Wednesday, November 23, 2011

horrorfest evening four: cloverfield and i sell the dead


Cloverfield: (2008. dir: Matt Reeves) This is the kind of movie you point to when people ask why genre films are important. This, Attack the Block, Invasion of the Body Snatchers, Night of the Living Dead. They are like snapshots of our cultural underbelly in a particular moment. If a historian from the future is researching the turbulence during the sixties over Civil Rights, he watches the newsreels and listens to the speeches, but then he must watch Night of the Living Dead as well. That's where he'll get the uncensored, chthonic rabidity of emotion which clawed its way up from beneath it. For the Red Scare, it's Body Snatchers. For the growing nuclear menace of the Cold War, War of the Worlds. For the terror of nuclear technology in general, possibly the Day the Earth Stood Still, or even the James Arness movie Them! in which he fights a whole population of giant ants, and which is surprisingly effective, even in adulthood. Point is, the straightforward media outlets will only tell you so much. Look to genre films to give voice to the irrational mutant weirdness which comes squalling alongside any major cultural shock.

Cloverfield is, on the surface, what would happen if Godzilla (not him exactly, but something very like him) attacked Manhattan today and we saw it not through the eyes of the scientists and military and people who have power to fight it, but through the eyes of the normal joe who can do nothing but gather his loved ones and flee. Really, though, it's about 9/11. The only direct reference is when a character amidst the unexplained chaos moans, "It's happening again," (which made me cry, incidentally) but it brought all those (still lingering, just buried) feelings back up from that decade-past day, all that raw fear and grief and channelled it into a more complete catharsis than any other I've managed to conjure in these ten years.

SPOILER ALERT

"Found footage" films are hard, because there are always one or two shots that you think, "OK, why are you still filming?" and it pulls you up out of the story. This has those, but they are few. (The worst is when the photographer gets it and the camera falls just right to show his dead body. It only happens in Hollywood, and it always makes me scowl.) To make up for it, there's a wonderful device at play: the footage we're watching has been taped over images of the romantic day the two leads spent earlier at Coney Island, and just as the tape runs out, the camera is pointing out over the ocean and if you look very closely you can see the alien's ship falling from the upper right hand corner of the frame into the sea. I bring it to your attention because it's so subtle that if I hadn't been alerted to it in advance, I would not have seen it, and it's a perfect detail.
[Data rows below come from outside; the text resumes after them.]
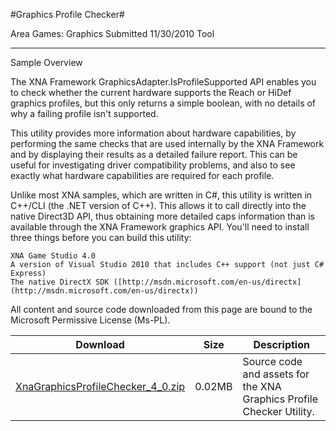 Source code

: #Graphics Profile Checker#

Area
Games: Graphics
Submitted
11/30/2010
Tool

---

Sample Overview

The XNA Framework GraphicsAdapter.IsProfileSupported API enables you to check whether the current hardware supports the Reach or HiDef graphics profiles, but this only returns a simple boolean, with no details of why a failing profile isn't supported.

This utility provides more information about hardware capabilities, by performing the same checks that are used internally by the XNA Framework and by displaying their results as a detailed failure report. This can be useful for investigating driver compatibility problems, and also to see exactly what hardware capabilities are required for each profile.

Unlike most XNA samples, which are written in C#, this utility is written in C++/CLI (the .NET version of C++). This allows it to call directly into the native Direct3D API, thus obtaining more detailed caps information than is available through the XNA Framework graphics API. You'll need to install three things before you can build this utility:

    XNA Game Studio 4.0
    A version of Visual Studio 2010 that includes C++ support (not just C# Express)
    The native DirectX SDK ([http://msdn.microsoft.com/en-us/directx](http://msdn.microsoft.com/en-us/directx))


All content and source code downloaded from this page are bound to the Microsoft Permissive License (Ms-PL).

Download | Size | Description
---|---|---|
[XnaGraphicsProfileChecker_4_0.zip](https://github.com/nkast/XNAGameStudio/blob/master/Samples/XnaGraphicsProfileChecker_4_0.zip?raw=true) | 0.02MB | Source code and assets for the XNA Graphics Profile Checker Utility. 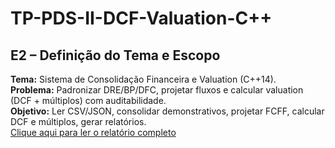 # TP-PDS-II-DCF-Valuation-C++
## E2 – Definição do Tema e Escopo
**Tema:** Sistema de Consolidação Financeira e Valuation (C++14).  
**Problema:** Padronizar DRE/BP/DFC, projetar fluxos e calcular valuation (DCF + múltiplos) com auditabilidade.  
**Objetivo:** Ler CSV/JSON, consolidar demonstrativos, projetar FCFF, calcular DCF e múltiplos, gerar relatórios.  
[Clique aqui para ler o relatório completo](E2)
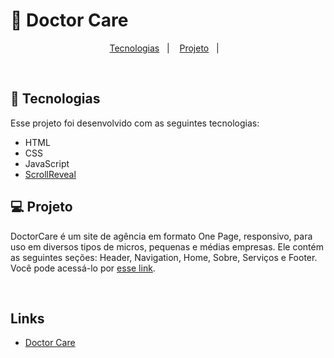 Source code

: <h1>🚀 Doctor Care</h1>

<p align="center">
  <a href="#-tecnologias">Tecnologias</a>&nbsp;&nbsp;&nbsp;|&nbsp;&nbsp;&nbsp;
  <a href="#-projeto">Projeto</a>&nbsp;&nbsp;&nbsp;|&nbsp;&nbsp;&nbsp;
</p>

<br>

## 🚀 Tecnologias

<!--- Ex: HTML, CSS, JavaScript, Node.Js, ReactJS, ReactNative --->

Esse projeto foi desenvolvido com as seguintes tecnologias:

- HTML
- CSS
- JavaScript
- [ScrollReveal](https://scrollrevealjs.org/)

## 💻 Projeto

DoctorCare é um site de agência em formato One Page, responsivo, para uso em diversos tipos de micros, pequenas e médias empresas. Ele contém as seguintes seções: Header, Navigation, Home, Sobre, Serviços e Footer. Você pode acessá-lo por [esse link](https://murilorgalvao.github.io/doctor-care/).

<br>

<h2>Links</h2>
<ul>
 <li><a href="https://murilorgalvao.github.io/doctor-care/">Doctor Care</a></li>
<ul>
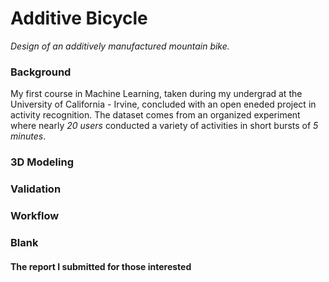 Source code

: # Additive Bicycle

*Design of an additively manufactured mountain bike.*

### Background
My first course in Machine Learning, taken during my undergrad at the University of California - Irvine, concluded with an open eneded project in activity recognition. The dataset comes from an organized experiment where nearly *20 users* conducted a variety of activities in short bursts of *5 minutes*.

### 3D Modeling


### Validation


### Workflow


### Blank


#### The report I submitted for those interested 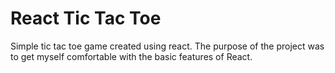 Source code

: # React Tic Tac Toe
Simple tic tac toe game created using react. The purpose of the project was to get myself comfortable with the basic features of React. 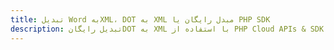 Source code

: ---title: تبدیل Word بهXML، DOT به XML مبدل رایگان یا PHP SDKdescription: تبدیل رایگانDOT به XML با استفاده از PHP Cloud APIs & SDK. همچنین اسناد Microsoft Word و OpenOffice را در Cloud ایجاد، ویرایش و رندر کنید.--- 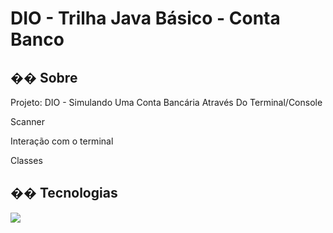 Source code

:<h1>DIO - Trilha Java Básico - Conta Banco</h1>

<h2>�� Sobre</h2>
<p>Projeto: DIO - Simulando Uma Conta Bancária Através Do Terminal/Console
<p>Scanner</p>
<p>Interação com o terminal</p>
<p>Classes</p>


## �� Tecnologias
<div>
  <img src="https://img.shields.io/badge/Java-239120?style=for-the-badge&logo=html5&logoColor=white">
</div> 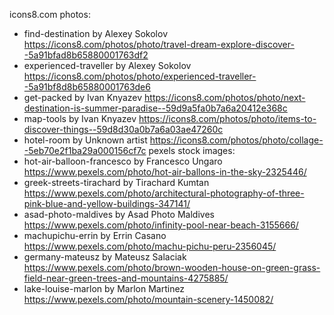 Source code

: icons8.com photos:
- find-destination by Alexey Sokolov https://icons8.com/photos/photo/travel-dream-explore-discover--5a91bfad8b65880001763df2
- experienced-traveller by Alexey Sokolov https://icons8.com/photos/photo/experienced-traveller--5a91bf8d8b65880001763de6
- get-packed by Ivan Knyazev https://icons8.com/photos/photo/next-destination-is-summer-paradise--59d9a5fa0b7a6a20412e368c
- map-tools by Ivan Knyazev https://icons8.com/photos/photo/items-to-discover-things--59d8d30a0b7a6a03ae47260c
- hotel-room by Unknown artist https://icons8.com/photos/photo/collage--5eb70e2f1ba29a000156cf7c
pexels stock images:
- hot-air-balloon-francesco by Francesco Ungaro https://www.pexels.com/photo/hot-air-ballons-in-the-sky-2325446/
- greek-streets-tirachard by Tirachard Kumtan https://www.pexels.com/photo/architectural-photography-of-three-pink-blue-and-yellow-buildings-347141/
- asad-photo-maldives by Asad Photo Maldives https://www.pexels.com/photo/infinity-pool-near-beach-3155666/
- machupichu-errin by Errin Casano https://www.pexels.com/photo/machu-pichu-peru-2356045/
- germany-mateusz by Mateusz Salaciak https://www.pexels.com/photo/brown-wooden-house-on-green-grass-field-near-green-trees-and-mountains-4275885/
- lake-louise-marlon by Marlon Martinez https://www.pexels.com/photo/mountain-scenery-1450082/ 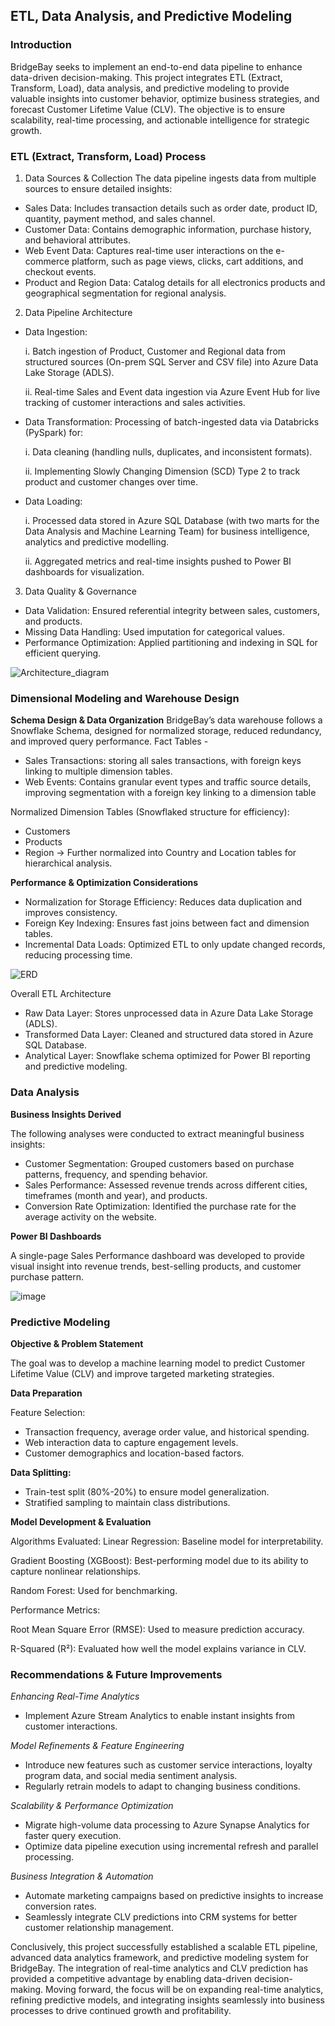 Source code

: ## ETL, Data Analysis, and Predictive Modeling

### Introduction

BridgeBay seeks to implement an end-to-end data pipeline to enhance data-driven decision-making. This project integrates ETL (Extract, Transform, Load), data analysis, and predictive modeling to provide valuable insights into customer behavior, optimize business strategies, and forecast Customer Lifetime Value (CLV). The objective is to ensure scalability, real-time processing, and actionable intelligence for strategic growth.

### ETL (Extract, Transform, Load) Process
1. Data Sources & Collection
The data pipeline ingests data from multiple sources to ensure detailed insights:
- Sales Data: Includes transaction details such as order date, product ID, quantity, payment method, and sales channel.
- Customer Data: Contains demographic information, purchase history, and behavioral attributes.
- Web Event Data: Captures real-time user interactions on the e-commerce platform, such as page views, clicks, cart additions, and checkout events.
- Product and Region Data: Catalog details for all electronics products and geographical segmentation for regional analysis.

2. Data Pipeline Architecture
- Data Ingestion:

  i. Batch ingestion of Product, Customer and Regional data from structured sources (On-prem SQL Server and CSV file) into Azure Data Lake Storage (ADLS).

  ii. Real-time Sales and Event data ingestion via Azure Event Hub for live tracking of customer interactions and sales activities.

- Data Transformation:
Processing of batch-ingested data via Databricks (PySpark) for:

  i. Data cleaning (handling nulls, duplicates, and inconsistent formats).
  
  ii. Implementing Slowly Changing Dimension (SCD) Type 2 to track product and customer changes over time.

- Data Loading:

  i. Processed data stored in Azure SQL Database (with two marts for the Data Analysis and Machine Learning Team) for business intelligence, analytics and predictive modelling.
  
  ii. Aggregated metrics and real-time insights pushed to Power BI dashboards for visualization.

3. Data Quality & Governance
- Data Validation: Ensured referential integrity between sales, customers, and products.
- Missing Data Handling: Used imputation for categorical values.
- Performance Optimization: Applied partitioning and indexing in SQL for efficient querying.

![Architecture_diagram](https://github.com/user-attachments/assets/8307c764-a2de-47b6-9c31-70fb7c5afdea)

### Dimensional Modeling and Warehouse Design
__Schema Design & Data Organization__
BridgeBay’s data warehouse follows a Snowflake Schema, designed for normalized storage, reduced redundancy, and improved query performance.
Fact Tables - 
- Sales Transactions: storing all sales transactions, with foreign keys linking to multiple dimension tables.
- Web Events: Contains granular event types and traffic source details, improving segmentation with a foreign key linking to a dimension table
  
Normalized Dimension Tables (Snowflaked structure for efficiency):
- Customers
- Products
- Region → Further normalized into Country and Location tables for hierarchical analysis.

__Performance & Optimization Considerations__
- Normalization for Storage Efficiency: Reduces data duplication and improves consistency.
- Foreign Key Indexing: Ensures fast joins between fact and dimension tables.
- Incremental Data Loads: Optimized ETL to only update changed records, reducing processing time.

![ERD](https://github.com/user-attachments/assets/6ce8976a-183c-4729-8d23-053ba85426f9)


Overall ETL Architecture
- Raw Data Layer: Stores unprocessed data in Azure Data Lake Storage (ADLS).
- Transformed Data Layer: Cleaned and structured data stored in Azure SQL Database.
- Analytical Layer: Snowflake schema optimized for Power BI reporting and predictive modeling.

### Data Analysis
__Business Insights Derived__

The following analyses were conducted to extract meaningful business insights:
- Customer Segmentation: Grouped customers based on purchase patterns, frequency, and spending behavior.
- Sales Performance: Assessed revenue trends across different cities, timeframes (month and year), and products.
- Conversion Rate Optimization: Identified the purchase rate for the average activity on the website.

__Power BI Dashboards__

A single-page Sales Performance dashboard was developed to provide visual insight into revenue trends, best-selling products, and customer purchase pattern.

![image](https://github.com/user-attachments/assets/f3c58d11-6bd8-4915-88ac-0ef7c4c59dee)

### Predictive Modeling
__Objective & Problem Statement__

The goal was to develop a machine learning model to predict Customer Lifetime Value (CLV) and improve targeted marketing strategies.

__Data Preparation__

Feature Selection:
- Transaction frequency, average order value, and historical spending.
- Web interaction data to capture engagement levels.
- Customer demographics and location-based factors.

__Data Splitting:__

- Train-test split (80%-20%) to ensure model generalization.
- Stratified sampling to maintain class distributions.
  
__Model Development & Evaluation__

Algorithms Evaluated:
Linear Regression: Baseline model for interpretability.

Gradient Boosting (XGBoost): Best-performing model due to its ability to capture nonlinear relationships.

Random Forest: Used for benchmarking.

Performance Metrics:

Root Mean Square Error (RMSE):  Used to measure prediction accuracy.

R-Squared (R²): Evaluated how well the model explains variance in CLV.

### Recommendations & Future Improvements
_Enhancing Real-Time Analytics_
- Implement Azure Stream Analytics to enable instant insights from customer interactions.

_Model Refinements & Feature Engineering_
- Introduce new features such as customer service interactions, loyalty program data, and social media sentiment analysis.
- Regularly retrain models to adapt to changing business conditions.

_Scalability & Performance Optimization_
- Migrate high-volume data processing to Azure Synapse Analytics for faster query execution.
- Optimize data pipeline execution using incremental refresh and parallel processing.

_Business Integration & Automation_
- Automate marketing campaigns based on predictive insights to increase conversion rates.
- Seamlessly integrate CLV predictions into CRM systems for better customer relationship management.

Conclusively, this project successfully established a scalable ETL pipeline, advanced data analytics framework, and predictive modeling system for BridgeBay. The integration of real-time analytics and CLV prediction has provided a competitive advantage by enabling data-driven decision-making. Moving forward, the focus will be on expanding real-time analytics, refining predictive models, and integrating insights seamlessly into business processes to drive continued growth and profitability.

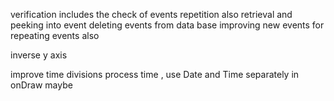 
verification includes the check of events repetition also
retrieval and peeking into event
deleting events from data base
improving new events for repeating events also

inverse y axis

improve time divisions process time , use Date and Time separately in onDraw maybe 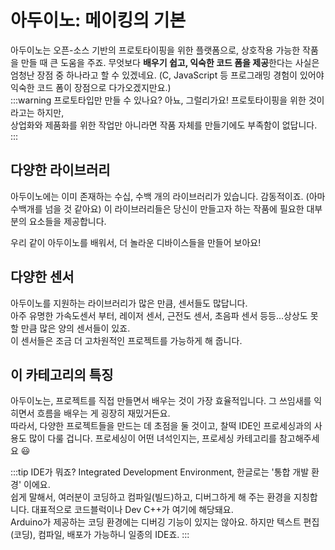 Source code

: # 아두이노: 메이킹의 기본

아두이노는 오픈-소스 기반의 프로토타이핑을 위한 플랫폼으로, 상호작용 가능한 작품을 만들 때 큰 도움을 주죠. 무엇보다 **배우기 쉽고, 익숙한 코드 폼을 제공**한다는 사실은 엄청난 장점 중 하나라고 할 수 있겠네요. (C, JavaScript 등 프로그래밍 경험이 있어야 익숙한 코드 폼이 장점으로 다가오겠지만요.)  
:::warning 프로토타입만 만들 수 있나요?
아뇨, 그럴리가요! 프로토타이핑을 위한 것이라고는 하지만,  
상업화와 제품화를 위한 작업만 아니라면 작품 자체를 만들기에도 부족함이 없답니다.
:::

## 다양한 라이브러리

아두이노에는 이미 존재하는 수십, 수백 개의 라이브러리가 있습니다. 감동적이죠. (아마 수백개를 넘을 것 같아요) 이 라이브러리들은 당신이 만들고자 하는 작품에 필요한 대부분의 요소들을 제공합니다.  
  
우리 같이 아두이노를 배워서, 더 놀라운 디바이스들을 만들어 보아요!

## 다양한 센서

아두이노를 지원하는 라이브러리가 많은 만큼, 센서들도 많답니다.  
아주 유명한 가속도센서 부터, 레이저 센서, 근전도 센서, 초음파 센서 등등...상상도 못할 만큼 많은 양의 센서들이 있죠.  
이 센서들은 조금 더 고차원적인 프로젝트를 가능하게 해 줍니다.

## 이 카테고리의 특징

아두이노는, 프로젝트를 직접 만들면서 배우는 것이 가장 효율적입니다. 그 쓰임새를 익히면서 흐름을 배우는 게 굉장히 재밌거든요.  
따라서, 다양한 프로젝트들을 만드는 데 초점을 둘 것이고, 찰떡 IDE인 프로세싱과의 사용도 많이 다룰 겁니다.
프로세싱이 어떤 녀석인지는, 프로세싱 카테고리를 참고해주세요 :smiley:

:::tip IDE가 뭐죠?
Integrated Development Environment, 한글로는 '통합 개발 환경' 이에요.  
쉽게 말해서, 여러분이 코딩하고 컴파일(빌드)하고, 디버그하게 해 주는 환경을 지칭합니다.
대표적으로 코드블럭이나 Dev C++가 여기에 해당돼요.  
Arduino가 제공하는 코딩 환경에는 디버깅 기능이 있지는 않아요. 하지만 텍스트 편집(코딩), 컴파일, 배포가 가능하니 일종의 IDE죠.
:::
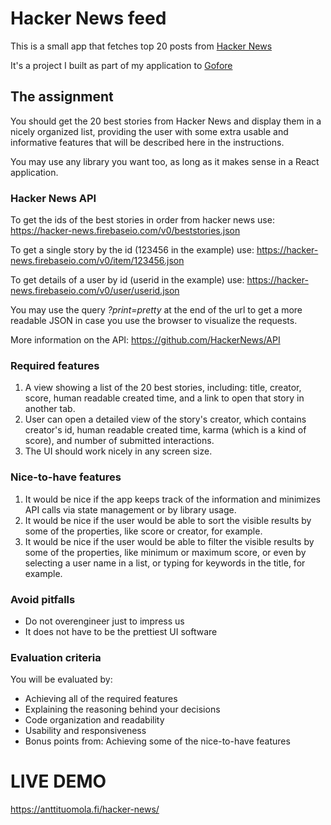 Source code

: # Hacker News feed
This is a small app that fetches top 20 posts from [Hacker News](https://news.ycombinator.com/)

It's a project I built as part of my application to [Gofore](https://gofore.com/en/)

## The assignment
You should get the 20 best stories from Hacker News and display them in a nicely organized list, providing the user with some extra usable and informative features that will be described here in the instructions.
 
You may use any library you want too, as long as it makes sense in a React application.
 
### Hacker News API
 
To get the ids of the best stories in order from hacker news use: https://hacker-news.firebaseio.com/v0/beststories.json
 
To get a single story by the id (123456 in the example) use: https://hacker-news.firebaseio.com/v0/item/123456.json
 
To get details of a user by id (userid in the example) use: https://hacker-news.firebaseio.com/v0/user/userid.json
 
You may use the query _?print=pretty_ at the end of the url to get a more readable JSON in case you use the browser to visualize the requests.
 
More information on the API: https://github.com/HackerNews/API
 
### Required features
 
1. A view showing a list of the 20 best stories, including: title, creator, score, human readable created time, and a link to open that story in another tab.
2. User can open a detailed view of the story's creator, which contains creator's id, human readable created time, karma (which is a kind of score), and number of submitted interactions.
3. The UI should work nicely in any screen size.
 
### Nice-to-have features
 
1. It would be nice if the app keeps track of the information and minimizes API calls via state management or by library usage.
2. It would be nice if the user would be able to sort the visible results by some of the properties, like score or creator, for example.
3. It would be nice if the user would be able to filter the visible results by some of the properties, like minimum or maximum score, or even by selecting a user name in a list, or typing for keywords in the title, for example.
 
### Avoid pitfalls
 
- Do not overengineer just to impress us
- It does not have to be the prettiest UI software
 
### Evaluation criteria
 
You will be evaluated by:
 
- Achieving all of the required features
- Explaining the reasoning behind your decisions
- Code organization and readability
- Usability and responsiveness
- Bonus points from: Achieving some of the nice-to-have features

# LIVE DEMO
https://anttituomola.fi/hacker-news/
I Sell the Dead: (2008. dir: Glenn McQuaid) There's just enough plot in it to fill a segment of Tales from the Crypt. The director spent most of his time getting the "look" of the film, which is a fashionable blend of sepia-edged Victorian and primary-colour-bright comic-book. He hired good actors, and then gave them nothing of interest to do. It's not funny, and not scary. The pace drags like hell, which would kill it dead even if the script was not already moribund.

It is rare that I will rate a movie one-star on Netflix. Even something ridiculously bad like the Curse of the Komodo gets two stars, because, although I didn't like it, it didn't do more or less than it pretended to. Its reach was short, but its unpretentious grasp complete, if you know what I mean. When I give a single star, it's because there is the potential for so much more than is realized that one leaves it with fists clenched in frustration and a bitter-tasting resentment toward the director. I Sell the Dead gets the one-star treatment. These actors were ripped off. Their time ought to be restored to them along with a suitably hangdog apology.

As luck would have it, though, for those of us who are keen to watch a rollicking comedy about grave-robbing, the Simon Pegg and Andy Serkis Burke and Hare is on its way to DVD even as we speak.